Metric Management

Overview

This feature allows you to create and manage evaluation metrics for use in Evaluation Tasks.
In addition to default metrics, you can configure custom metrics by defining your own rubrics and prompts.
You can choose between Likert Scale or G-Eval as the evaluation method depending on your purpose.

Introduction to Metric Management

Metric Management is a feature for managing evaluation metrics used as criteria in Evaluation Tasks. It helps you define custom evaluation criteria based on your service type or domain characteristics, enabling consistent repeated evaluations.

Metric Creation: Create and save evaluation criteria (rubrics)
Preview Run Test: Test whether your created metric works correctly
Custom Prompt Settings (Advanced): Configure System/User Prompts directly
Metric Management: View created metrics, run previews, delete

In the left navigation, it appears as Evaluation Metric Setting, and created metrics can be selected and used directly in Datasets and Evaluation Tasks.

Metric Creation (Basic Settings)

1. Create a New Metric

In addition to the default metrics provided by Datumo Eval, you can create new metrics tailored to your service or domain needs.
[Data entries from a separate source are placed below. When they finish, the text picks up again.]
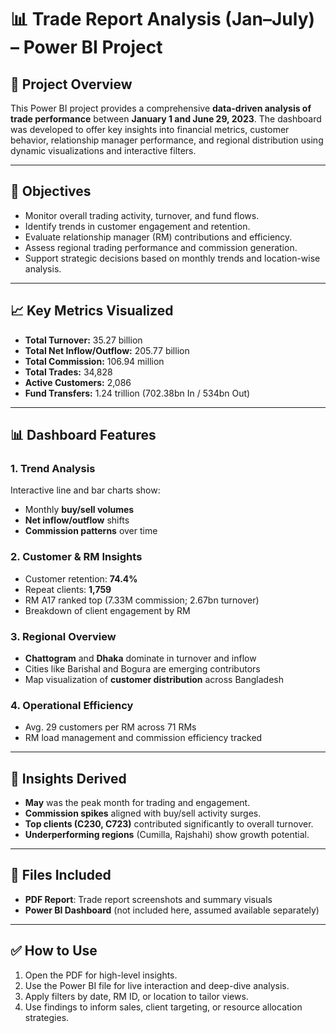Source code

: # 📊 Trade Report Analysis (Jan–July) – Power BI Project

## 📁 Project Overview

This Power BI project provides a comprehensive **data-driven analysis of trade performance** between **January 1 and June 29, 2023**. The dashboard was developed to offer key insights into financial metrics, customer behavior, relationship manager performance, and regional distribution using dynamic visualizations and interactive filters.

---

## 📌 Objectives

* Monitor overall trading activity, turnover, and fund flows.
* Identify trends in customer engagement and retention.
* Evaluate relationship manager (RM) contributions and efficiency.
* Assess regional trading performance and commission generation.
* Support strategic decisions based on monthly trends and location-wise analysis.

---

## 📈 Key Metrics Visualized

* **Total Turnover:** 35.27 billion
* **Total Net Inflow/Outflow:** 205.77 billion
* **Total Commission:** 106.94 million
* **Total Trades:** 34,828
* **Active Customers:** 2,086
* **Fund Transfers:** 1.24 trillion (702.38bn In / 534bn Out)

---

## 📊 Dashboard Features

### 1. **Trend Analysis**

Interactive line and bar charts show:

* Monthly **buy/sell volumes**
* **Net inflow/outflow** shifts
* **Commission patterns** over time

### 2. **Customer & RM Insights**

* Customer retention: **74.4%**
* Repeat clients: **1,759**
* RM A17 ranked top (7.33M commission; 2.67bn turnover)
* Breakdown of client engagement by RM

### 3. **Regional Overview**

* **Chattogram** and **Dhaka** dominate in turnover and inflow
* Cities like Barishal and Bogura are emerging contributors
* Map visualization of **customer distribution** across Bangladesh

### 4. **Operational Efficiency**

* Avg. 29 customers per RM across 71 RMs
* RM load management and commission efficiency tracked

---

## 🧠 Insights Derived

* **May** was the peak month for trading and engagement.
* **Commission spikes** aligned with buy/sell activity surges.
* **Top clients (C230, C723)** contributed significantly to overall turnover.
* **Underperforming regions** (Cumilla, Rajshahi) show growth potential.

---

## 📂 Files Included

* **PDF Report**: Trade report screenshots and summary visuals
* **Power BI Dashboard** (not included here, assumed available separately)

---

## ✅ How to Use

1. Open the PDF for high-level insights.
2. Use the Power BI file for live interaction and deep-dive analysis.
3. Apply filters by date, RM ID, or location to tailor views.
4. Use findings to inform sales, client targeting, or resource allocation strategies.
In basic settings, you configure evaluation metrics centered on rubrics (Scale), which can then be used directly in Evaluation Tasks.

Navigate to the Metric Management menu from the left navigation.

② Click [+ New Metric]

Start creating a new metric. Clicking the button opens the metric creation modal.

③ Select Evaluation Method

Select the evaluation method for the metric in the modal. After selection, you'll proceed to the creation screen.

Evaluation Methods

Likert Scale: A method that uses fixed scales like 1~n directly as scores
G-Eval: A method that calculates the final score based on expected value using the scores (1~n) returned by the model and their probabilities

Select [+ New Metric] to proceed to the creation screen.

2. Rubric (Scale) Configuration

① Enter Metric Basic Information

Enter basic information to identify the metric name and purpose. Set the Metric Name, Category, Metric Description, Prompt Description, etc.

② Configure Score Scale

Scores from 1~n are automatically generated, and you enter descriptions (rubrics) for each score. Specify in detail what responses should be evaluated at what level for each score.

③ Add Rubric Levels

If needed, you can add score levels using [+ Add Rubric]. Increase the number of levels when you need granular evaluation rather than binary (yes/no) structures.

Enter rubrics for each score, and add levels with [+ Add Rubric] if needed.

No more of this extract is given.